Recorded data
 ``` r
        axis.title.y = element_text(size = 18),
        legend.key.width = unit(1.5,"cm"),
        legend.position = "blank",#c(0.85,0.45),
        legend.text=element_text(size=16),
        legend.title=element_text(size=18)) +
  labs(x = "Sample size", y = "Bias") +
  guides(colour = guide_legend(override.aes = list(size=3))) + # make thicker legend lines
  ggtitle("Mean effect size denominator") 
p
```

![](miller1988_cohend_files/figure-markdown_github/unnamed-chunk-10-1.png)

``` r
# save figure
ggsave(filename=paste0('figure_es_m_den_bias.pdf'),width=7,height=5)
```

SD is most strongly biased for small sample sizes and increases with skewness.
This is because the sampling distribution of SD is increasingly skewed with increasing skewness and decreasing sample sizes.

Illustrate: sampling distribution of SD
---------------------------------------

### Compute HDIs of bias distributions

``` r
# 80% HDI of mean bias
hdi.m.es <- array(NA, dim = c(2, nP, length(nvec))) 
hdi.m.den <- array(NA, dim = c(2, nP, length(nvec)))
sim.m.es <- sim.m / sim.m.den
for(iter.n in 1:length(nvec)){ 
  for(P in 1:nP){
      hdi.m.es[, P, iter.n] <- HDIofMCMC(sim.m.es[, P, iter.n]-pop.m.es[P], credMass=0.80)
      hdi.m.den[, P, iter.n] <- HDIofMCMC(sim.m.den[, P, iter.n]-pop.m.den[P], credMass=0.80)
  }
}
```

Work order =
Exact copies of all the records are to be printed.

Answer to the exercise =
 ``` r
        axis.title.y = element_text(size = 18),
        legend.key.width = unit(1.5,"cm"),
        legend.position = "blank",#c(0.85,0.45),
        legend.text=element_text(size=16),
        legend.title=element_text(size=18)) +
  labs(x = "Sample size", y = "Bias") +
  guides(colour = guide_legend(override.aes = list(size=3))) + # make thicker legend lines
  ggtitle("Mean effect size denominator") 
p
```

![](miller1988_cohend_files/figure-markdown_github/unnamed-chunk-10-1.png)

``` r
# save figure
ggsave(filename=paste0('figure_es_m_den_bias.pdf'),width=7,height=5)
```

SD is most strongly biased for small sample sizes and increases with skewness.
This is because the sampling distribution of SD is increasingly skewed with increasing skewness and decreasing sample sizes.

Illustrate: sampling distribution of SD
---------------------------------------

### Compute HDIs of bias distributions

``` r
# 80% HDI of mean bias
hdi.m.es <- array(NA, dim = c(2, nP, length(nvec))) 
hdi.m.den <- array(NA, dim = c(2, nP, length(nvec)))
sim.m.es <- sim.m / sim.m.den
for(iter.n in 1:length(nvec)){ 
  for(P in 1:nP){
      hdi.m.es[, P, iter.n] <- HDIofMCMC(sim.m.es[, P, iter.n]-pop.m.es[P], credMass=0.80)
      hdi.m.den[, P, iter.n] <- HDIofMCMC(sim.m.den[, P, iter.n]-pop.m.den[P], credMass=0.80)
  }
}
```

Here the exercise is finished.